[WORK REQUIRED] Count every line below that contains "resources", then give that count and nothing else.

[EXTRACTED ENTRIES]
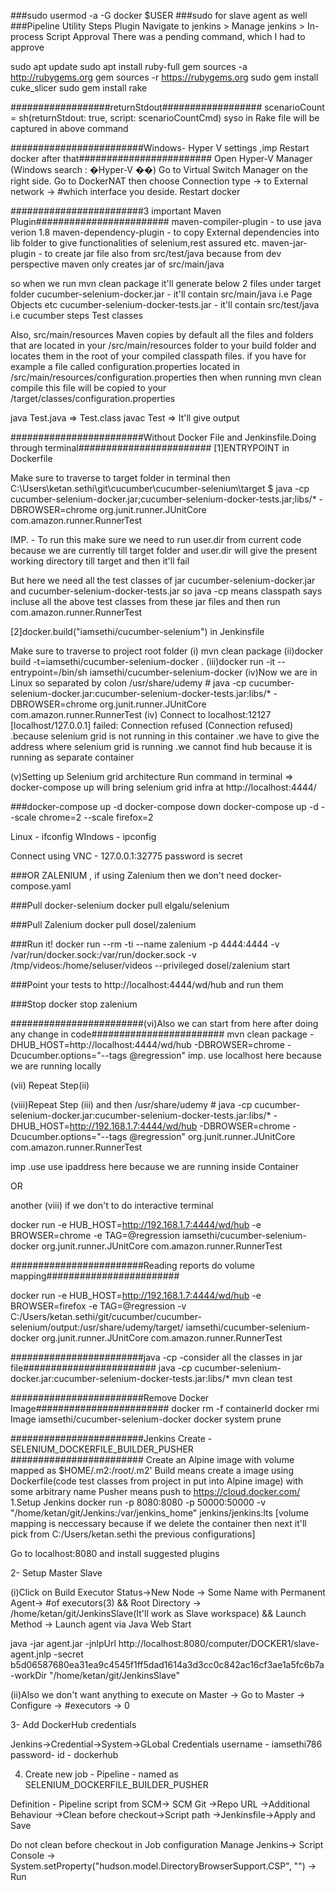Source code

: ###sudo usermod -a -G docker $USER
###sudo for slave agent as well
###Pipeline Utility Steps Plugin
Navigate to jenkins > Manage jenkins > In-process Script Approval
There was a pending command, which I had to approve

sudo apt update
sudo apt install ruby-full
gem sources -a http://rubygems.org
gem sources -r https://rubygems.org
sudo gem install cuke_slicer
sudo gem install rake

##################returnStdout##################
scenarioCount = sh(returnStdout: true, script: scenarioCountCmd)
syso in Rake file will be captured in above command

########################Windows- Hyper V settings ,imp Restart docker after that########################
Open Hyper-V Manager (Windows search : �Hyper-V ��)
Go to Virtual Switch Manager on the right side.
Go to DockerNAT then choose Connection type -> to External network -> #which interface you deside.
Restart docker

########################3 important Maven Plugin########################
maven-compiler-plugin - to use java verion 1.8
maven-dependency-plugin - to copy External dependencies into lib folder to give functionalities of selenium,rest assured etc.
maven-jar-plugin - to create jar file also from src/test/java because from dev perspective maven only creates jar of src/main/java

so when we run mvn clean package it'll generate below 2 files under target folder
cucumber-selenium-docker.jar - it'll contain src/main/java i.e Page Objects etc
cucumber-selenium-docker-tests.jar - it'll contain src/test/java i.e cucumber steps Test classes

Also, src/main/resources
Maven copies by default all the files and folders that are located in your /src/main/resources folder to your build folder and locates them in the root of your compiled classpath files.
if you have for example a file called configuration.properties located in /src/main/resources/configuration.properties then when running mvn clean compile this file will be copied to your /target/classes/configuration.properties

java Test.java => Test.class
javac Test 	=> It'll give output

########################Without Docker File and Jenkinsfile.Doing through terminal########################
[1]ENTRYPOINT in Dockerfile 

Make sure to traverse to target folder in terminal then 
 C:\Users\ketan.sethi\git\cucumber\cucumber-selenium\target
$ java -cp cucumber-selenium-docker.jar;cucumber-selenium-docker-tests.jar;libs/* -DBROWSER=chrome org.junit.runner.JUnitCore com.amazon.runner.RunnerTest

IMP. - To run this make sure we need to run user.dir from current code because we are currently till target folder and user.dir will give the present working directory till target and then it'll fail

But here we need all the test classes of jar cucumber-selenium-docker.jar and cucumber-selenium-docker-tests.jar
so java -cp means classpath says incluse all the above test classes from these jar files and then run com.amazon.runner.RunnerTest

[2]docker.build("iamsethi/cucumber-selenium") in Jenkinsfile 

Make sure to traverse to project root folder
(i) mvn clean package
(ii)docker build -t=iamsethi/cucumber-selenium-docker .
(iii)docker run -it --entrypoint=/bin/sh iamsethi/cucumber-selenium-docker
(iv)Now we are in Linux so separated by colon
/usr/share/udemy # java -cp cucumber-selenium-docker.jar:cucumber-selenium-docker-tests.jar:libs/* -DBROWSER=chrome org.junit.runner.JUnitCore com.amazon.runner.RunnerTest
(iv) Connect to localhost:12127 [localhost/127.0.0.1] failed: Connection refused (Connection refused)
.because selenium grid is not running in this container
.we have to give the address where selenium grid is running
.we cannot find hub because it is running as separate container

(v)Setting up Selenium grid architecture
Run command in terminal => docker-compose up will bring selenium grid infra at http://localhost:4444/

###docker-compose up -d
docker-compose down
docker-compose up -d --scale chrome=2 --scale firefox=2

Linux - ifconfig
WIndows - ipconfig

Connect using VNC - 127.0.0.1:32775
password is secret

###OR ZALENIUM , if using Zalenium then we don't need docker-compose.yaml

###Pull docker-selenium
docker pull elgalu/selenium
    
###Pull Zalenium
docker pull dosel/zalenium
    
###Run it!
docker run --rm -ti --name zalenium -p 4444:4444 -v /var/run/docker.sock:/var/run/docker.sock -v /tmp/videos:/home/seluser/videos --privileged dosel/zalenium start
      
###Point your tests to 
http://localhost:4444/wd/hub and run them

###Stop
docker stop zalenium


########################(vi)Also we can start from here after doing any change in code########################
mvn clean package -DHUB_HOST=http://localhost:4444/wd/hub -DBROWSER=chrome -Dcucumber.options="--tags @regression"
imp. use localhost here because we are running locally

(vii) Repeat Step(ii) 

(viii)Repeat Step (iii) and then 
/usr/share/udemy # java -cp cucumber-selenium-docker.jar:cucumber-selenium-docker-tests.jar:libs/* -DHUB_HOST=http://192.168.1.7:4444/wd/hub -DBROWSER=chrome -Dcucumber.options="--tags @regression" org.junit.runner.JUnitCore com.amazon.runner.RunnerTest

imp .use use ipaddress here because we are running inside Container 

OR 

another (viii)
if we don't to do interactive terminal 

docker run -e HUB_HOST=http://192.168.1.7:4444/wd/hub -e BROWSER=chrome  -e TAG=@regression iamsethi/cucumber-selenium-docker  org.junit.runner.JUnitCore com.amazon.runner.RunnerTest

########################Reading reports do volume mapping########################

docker run -e HUB_HOST=http://192.168.1.7:4444/wd/hub -e BROWSER=firefox -e TAG=@regression  -v C:/Users/ketan.sethi/git/cucumber/cucumber-selenium/output:/usr/share/udemy/target/ iamsethi/cucumber-selenium-docker org.junit.runner.JUnitCore com.amazon.runner.RunnerTest

########################java -cp -consider all the classes in jar file########################
java -cp cucumber-selenium-docker.jar:cucumber-selenium-docker-tests.jar:libs/* mvn clean test

########################Remove Docker Image########################
docker rm -f containerId
docker rmi Image iamsethi/cucumber-selenium-docker
docker system prune

########################Jenkins Create -  SELENIUM_DOCKERFILE_BUILDER_PUSHER ########################
Create an Alpine image with volume mapped as $HOME/.m2:/root/.m2'
Build means create a image using Dockerfile(code test classes from project in put into Alpine image) with some arbitrary name
Pusher means push to https://cloud.docker.com/
1.Setup Jenkins
docker run -p 8080:8080 -p 50000:50000 -v "/home/ketan/git/Jenkins:/var/jenkins_home" jenkins/jenkins:lts
[volume mapping is neccessary because if we delete the container then next it'll pick from C:/Users/ketan.sethi the previous configurations]

Go to localhost:8080 and install suggested plugins

2- Setup Master Slave

(i)Click on Build Executor Status->New Node -> Some Name with Permanent Agent-> #of executors(3) && Root Directory -> /home/ketan/git/JenkinsSlave(It'll work as Slave workspace) && Launch Method -> Launch agent via Java Web Start

java -jar agent.jar -jnlpUrl http://localhost:8080/computer/DOCKER1/slave-agent.jnlp -secret b5d06587680ea31ea9c4545f1ff5dad1614a3d3cc0c842ac16cf3ae1a5fc6b7a -workDir "/home/ketan/git/JenkinsSlave"

(ii)Also we don't want anything to execute on Master -> Go to Master -> Configure -> #executors -> 0 

3- Add DockerHub credentials

Jenkins->Credential->System->GLobal Credentials
username - iamsethi786
password- 
id - dockerhub

4. Create new job - Pipeline - named as SELENIUM_DOCKERFILE_BUILDER_PUSHER

Definition - Pipeline script from SCM-> SCM Git ->Repo URL ->Additional Behaviour ->Clean before checkout->Script path ->Jenkinsfile->Apply and Save


Do not clean before checkout in Job configuration
Manage Jenkins-> Script Console -> System.setProperty("hudson.model.DirectoryBrowserSupport.CSP", "") -> Run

[EXPECTED ANSWER] 3